On any given day, this place is a great backdrop, making your gallery plump. “Point of View,” though, is the museum’s first camera and selfie room exhibit. For most visitors, especially children, it’s a display of items some of which might be totally new to you.
“Photography isn’t as simple as you may think it is,” explains Hayley Chronister, the museum’s creator of this exhibit. “It’s this long history of inventors and scientists coming together to perfect something we use every day to capture memories.”
Ranging as it does from an 1899 Kodak to a 2008 Nikon, this exhibit is like your smartphone’s family tree. For this yearlong event, Chronister curated pieces from the private collection of Jessica Mansilla of Mansilla-McGrew Photography in Hot Springs. Don’t worry though; girl still has a few at home, around 300 or so. Chronister, whose official title is that of educator, self-admittedly has a love for storytelling. The history of the camera is one story she wanted museum visitors to know about. Photography, she relates, is more than one-dimensional.
Having been an art history major, Chronister sees not only the science behind the camera but photography as an art form. She mentions the “camera obscura” which is Latin for “dark room.” While that term was later used as the room in which film was developed, it actually originated in the fourth century. To create a specific form of art, one would go into a dark room, one wall of which had a hole in it which served to let sunlight in. This projected an image on another wall. The image was then drawn, not captured as we have with photography. But the thought process was perhaps the birth of photography. Mansilla, the photographer, has also merged the two media with her photos of cameras captured on canvas. They’re there, too — perfect background for a selfie.

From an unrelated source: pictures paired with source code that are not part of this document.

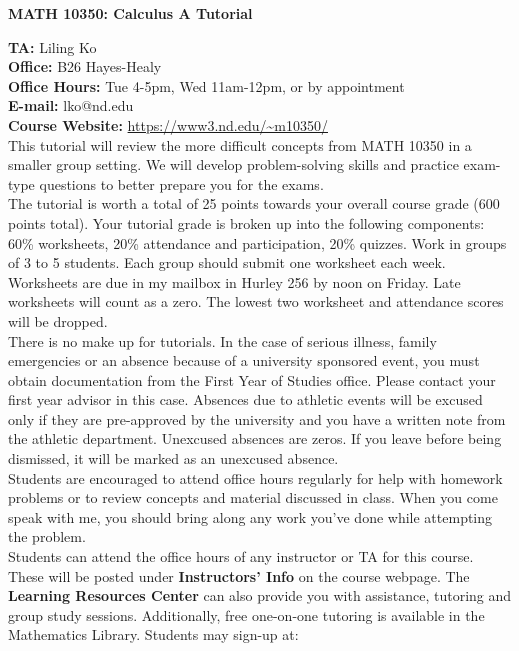 \documentclass{article}[12pt]
\begin{document}
\begin{center}{\bf MATH 10350: Calculus A Tutorial} \end{center}
{\bf TA:} Liling Ko\\
{\bf Office:} B26 Hayes-Healy\\
{\bf Office Hours:} Tue 4-5pm, Wed 11am-12pm, or by appointment\\
{\bf E-mail:} lko@nd.edu\\
{\bf Course Website:} \url{https://www3.nd.edu/~m10350/}\\

 This tutorial will review the more difficult
concepts from MATH 10350 in a smaller group setting. We will develop
problem-solving skills and practice exam-type questions to better prepare
you for the exams.\\

 The tutorial is worth a total of 25 points
towards your overall course grade (600 points total). Your tutorial grade
is broken up into the following components: 60\% worksheets, 20\%
attendance and participation, 20\% quizzes. Work in groups of 3 to 5
students. Each group should submit one worksheet each week. Worksheets are
due in my mailbox in Hurley 256 by noon on Friday. Late worksheets will
count as a zero. The lowest two worksheet and attendance scores will be
dropped. \\

 There is no make up for tutorials. In the case
of serious illness, family emergencies or an absence because of a
university sponsored event, you must obtain documentation from the First
Year of Studies office. Please contact your first year advisor in this
case. Absences due to athletic events will be excused only if they are
pre-approved by the university and you have a written note from the
athletic department. Unexcused absences are zeros. If you leave before
being dismissed, it will be marked as an unexcused absence. \\

 Students are encouraged to attend office
hours regularly for help with homework problems or to review concepts and
material discussed in class. When you come speak with me, you should bring
along any work you've done while attempting the problem.\\

 Students can attend the office hours of any
instructor or TA for this course. These will be posted under {\bf
Instructors' Info} on the course webpage. The {\bf Learning Resources
Center} can also provide you with assistance, tutoring and group study
sessions. Additionally, free one-on-one tutoring is available in the
Mathematics Library. Students may sign-up at:
\end{document}

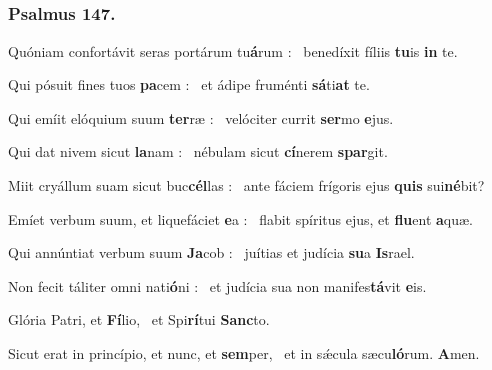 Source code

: \documentclass[12pt]{article} %
\newenvironment{psalmtext}{\leftskip 0.25in}{\vspace{2 mm}}
\let\oldgresixstar\gresixstar
\renewcommand{\gresixstar}{\textcolor{benred8}{\oldgresixstar}}
\let\oldAbar\Abar
\renewcommand{\Abar}{\textcolor{benred8}{\oldAbar .}}
\begin{document}
\vspace{2 mm}


\subsection*{}


\gresetfirstlineaboveinitial{\small \textsc{ \textbf{\textcolor{benred8}{5 \Abar\ E}}}}{\small \textsc{ \textbf{\textcolor{benred8}{5 \Abar\ E}}}}

\subsubsection*{Psalmus 147.}

\begin{psalmtext}
Quóniam confortávit seras portárum tu\textbf{á}rum : \gresixstar\ benedíxit fíliis \textbf{tu}is \textbf{in} te.

Qui pósuit fines tuos \textbf{pa}cem : \gresixstar\ et ádipe fruménti \textbf{sá}ti\textbf{at} te.

Qui emíit elóquium suum \textbf{ter}ræ : \gresixstar\ velóciter currit \textbf{ser}mo \textbf{e}jus.

Qui dat nivem sicut \textbf{la}nam : \gresixstar\ nébulam sicut \textbf{cí}nerem \textbf{spar}git.

Miit cryállum suam sicut buc\textbf{cél}las : \gresixstar\ ante fáciem frígoris ejus \textbf{quis} sui\textbf{né}bit?

Emíet verbum suum, et liquefáciet \textbf{e}a : \gresixstar\ flabit spíritus ejus, et \textbf{flu}ent \textbf{a}quæ.

Qui annúntiat verbum suum \textbf{Ja}cob : \gresixstar\ juítias et judícia \textbf{su}a \textbf{Is}rael.

Non fecit táliter omni nati\textbf{ó}ni : \gresixstar\ et judícia sua non manifes\textbf{tá}vit \textbf{e}is.

Glória Patri, et \textbf{Fí}lio, \gresixstar\ et Spi\textbf{rí}tui \textbf{Sanc}to.

Sicut erat in princípio, et nunc, et \textbf{sem}per, \gresixstar\ et in sǽcula sæcu\textbf{ló}rum. \textbf{A}men.

\end{psalmtext}
\end{document}
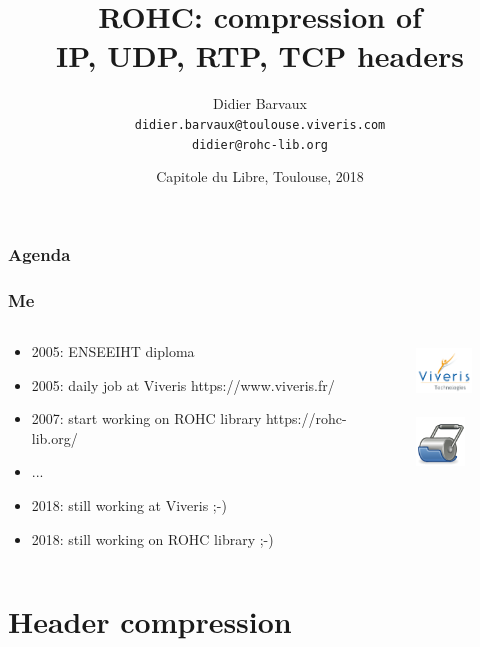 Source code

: \documentclass[utf8]{beamer}
\title{ROHC: compression of \\IP, UDP, RTP, TCP headers}
\author[Viveris]{Didier Barvaux \\ \texttt{didier.barvaux@toulouse.viveris.com} \\ \texttt{didier@rohc-lib.org}}
\date[Formation]{Capitole du Libre, Toulouse, 2018}
\begin{document}
\begin{frame}
		\titlepage
\end{frame}

\begin{frame}
	\frametitle{Agenda}
	\tableofcontents[hideallsubsections]
\end{frame}

\begin{frame}
	\frametitle{Me}
	\begin{block}{}
		\begin{columns}
			\begin{column}[T]{75mm}
				\begin{itemize}
					\item 2005: ENSEEIHT diploma
					\item 2005: daily job at Viveris {\tiny https://www.viveris.fr/}
					\item 2007: start working on ROHC library {\tiny https://rohc-lib.org/}
					\item ...
					\item 2018: still working at Viveris ;-)
					\item 2018: still working on ROHC library ;-)
				\end{itemize}
			\end{column}
			\begin{column}[T]{25mm}
				\begin{figure}
					\includegraphics[height=15mm]{images/viveris_logo.png}
				\end{figure}
				\begin{figure}
					\includegraphics[height=13mm]{images/rohc_logo.png}
				\end{figure}
			\end{column}
		\end{columns}
	\end{block}
\end{frame}




\section{Header compression}
\end{document}
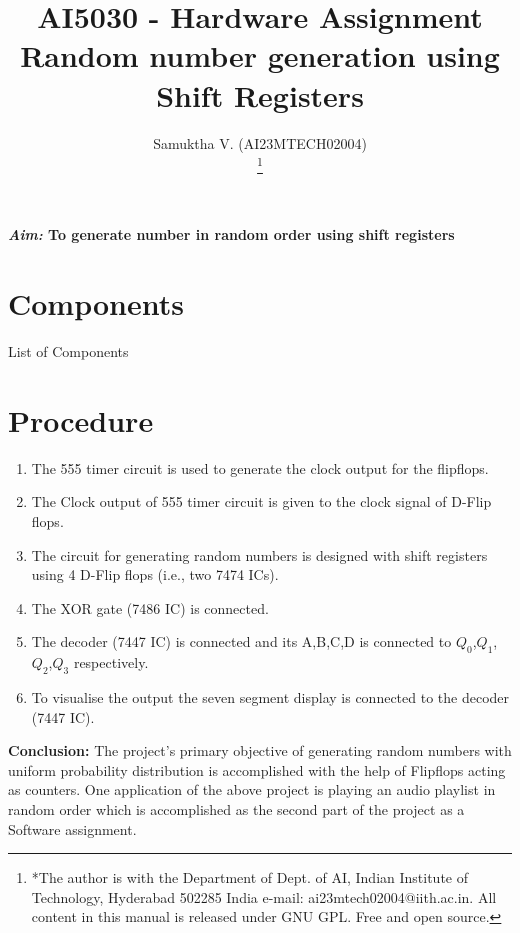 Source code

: \documentclass[journal,12pt,twocolumn]{IEEEtran}
\begin{document}
\vspace{3cm}

\title{
AI5030 - Hardware Assignment\\
Random number generation using Shift Registers%
}
\author{ Samuktha V. (AI23MTECH02004)

	\thanks{*The author is with the Department
		of Dept. of AI, Indian Institute of Technology, Hyderabad
		502285 India e-mail:  ai23mtech02004@iith.ac.in. All content in this manual is released under GNU GPL.  Free and open source.}
}

\maketitle

\newpage
\textbf{\emph{Aim:} To generate number in random order using shift registers}
\newline

\section{Components }
\begin{table}[htbp]
	\label{tab:Hardware_Assignment}
	
	\caption{List of Components}
\end{table}



\section{Procedure}
\begin{enumerate}[label=(\roman*)]
	\item The 555 timer circuit is used to generate the clock output for the flipflops.
	\item The Clock output of 555 timer circuit is given to the clock signal of D-Flip flops.
	\item The circuit for generating random numbers is designed with shift registers using  4 D-Flip flops (i.e., two 7474 ICs).
	\item The XOR gate (7486 IC) is connected.
	\item The decoder (7447 IC) is connected and its A,B,C,D is connected to $Q_0$,$Q_1$,$Q_2$,$Q_3$ respectively.
	\item To visualise the output the seven segment display is connected to the decoder (7447 IC).
\end{enumerate}

\textbf{Conclusion:} 
The project's primary objective of generating random numbers with uniform probability distribution is accomplished with the help of Flipflops acting as counters.
One application of the above project is playing an audio playlist in random order which is accomplished as the second part of the project as a Software assignment.
\end{document}
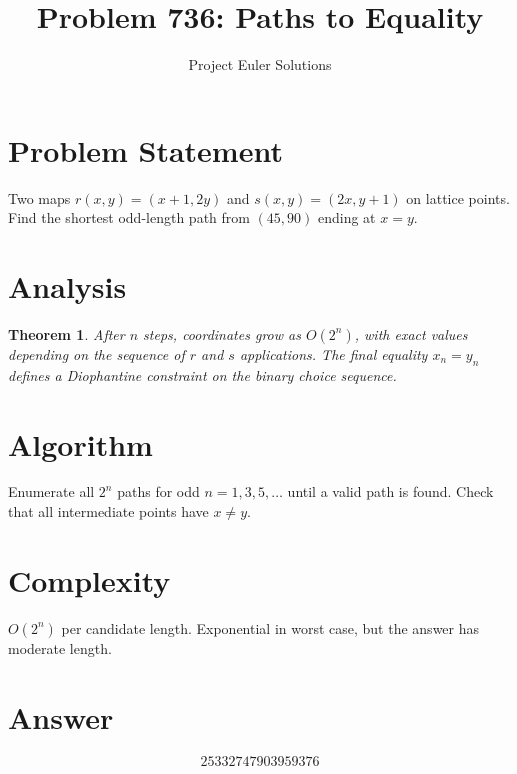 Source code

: \documentclass[11pt]{article}
\title{Problem 736: Paths to Equality}
\author{Project Euler Solutions}
\date{}
\newtheorem{theorem}{Theorem}
\begin{document}
\maketitle


\section{Problem Statement}
Two maps $r(x,y) = (x+1,2y)$ and $s(x,y) = (2x,y+1)$ on lattice points. Find the shortest odd-length path from $(45,90)$ ending at $x = y$.

\section{Analysis}

\begin{theorem}
After $n$ steps, coordinates grow as $O(2^n)$, with exact values depending on the sequence of $r$ and $s$ applications. The final equality $x_n = y_n$ defines a Diophantine constraint on the binary choice sequence.
\end{theorem}

\section{Algorithm}
Enumerate all $2^n$ paths for odd $n = 1, 3, 5, \ldots$ until a valid path is found. Check that all intermediate points have $x \ne y$.

\section{Complexity}
$O(2^n)$ per candidate length. Exponential in worst case, but the answer has moderate length.

\section{Answer}

\[
\boxed{25332747903959376}
\]
\end{document}
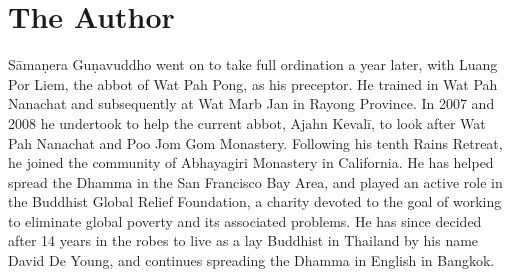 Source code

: \vspace*{-0.2\baselineskip}
\dividerRule
\vspace*{-1.5\baselineskip}
\vfill

\section{The Author}

Sāmaṇera Guṇavuddho went on to take full ordination a year
later, with Luang Por Liem, the abbot of Wat Pah Pong, as his preceptor. 
He trained in Wat Pah Nanachat and subsequently at Wat Marb Jan in
Rayong Province. In 2007 and 2008 he undertook to help the current
abbot, Ajahn Kevalī, to look after Wat Pah Nanachat and Poo Jom Gom
Monastery. Following his tenth Rains Retreat, he joined the community of
Abhayagiri Monastery in California. He has helped spread the Dhamma in
the San Francisco Bay Area, and played an active role in the Buddhist
Global Relief Foundation, a charity devoted to the goal of working to
eliminate global poverty and its associated problems. He has since
decided after 14 years in the robes to live as a lay Buddhist in
Thailand by his name David De Young, and continues spreading the Dhamma
in English in Bangkok.

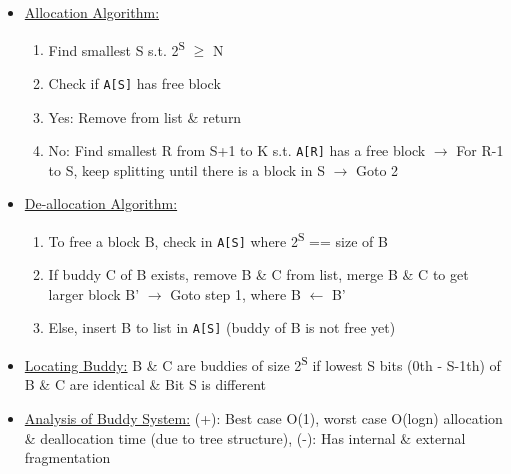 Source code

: \documentclass[landscape]{article}
\begin{document}
\begin{multicols*}{6}
\begin{itemize}
\begin{itemize}
        \item \underline{Allocation Algorithm:}
        \begin{enumerate}
          \item Find smallest S s.t. 2\textsuperscript{S} $\geq$ N 
          \item Check if \verb|A[S]| has free block
          \item Yes: Remove from list \& return
          \item No: Find smallest R from S+1 to K s.t. \verb|A[R]| has a free block $\rightarrow$ For R-1 to S, keep splitting until there is a block in S $\rightarrow$ Goto 2
        \end{enumerate}
        \item \underline{De-allocation Algorithm:}
        \begin{enumerate}
          \item To free a block B, check in \verb|A[S]| where 2\textsuperscript{S} == size of B
          \item If buddy C of B exists, remove B \& C from list, merge B \& C to get larger block B' $\rightarrow$ Goto step 1, where B $\leftarrow$ B'
          \item Else, insert B to list in \verb|A[S]| (buddy of B is not free yet)
        \end{enumerate}
        \item \underline{Locating Buddy:} B \& C are buddies of size 2\textsuperscript{S} if lowest S bits (0th - S-1th) of B \& C are identical \& Bit S is different
        \item \underline{Analysis of Buddy System:} (+): Best case O(1), worst case O(logn) allocation \& deallocation time (due to tree structure), (-): Has internal \& external fragmentation
      \end{itemize}
    \end{itemize}
  \end{multicols*}
\end{document}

Yes, we know you’re itching to start clicking. Chronister thought of that, too, and enlisted the skills of Ben Wilkins, the museum’s exhibit technician. Wilkins was not only indispensable in setting up the camera display, but in creating the selfie room. This being an interactive museum, “self” yourself in an optical illusion by posing with the brightly colored striped wall. Frame yourself in the freestanding wall with a Polaroid cut-out of lights. Work those mirrored walls in what is actually a full circle of history. When cameras were huge, bulky, they were hard to turn and point toward one’s self. So, people then were also routinely posing in front of mirrors.
Have fun, rack up the selfies and leave knowing that “Point of View: Express Your Selfie” might just be your best clickbait yet.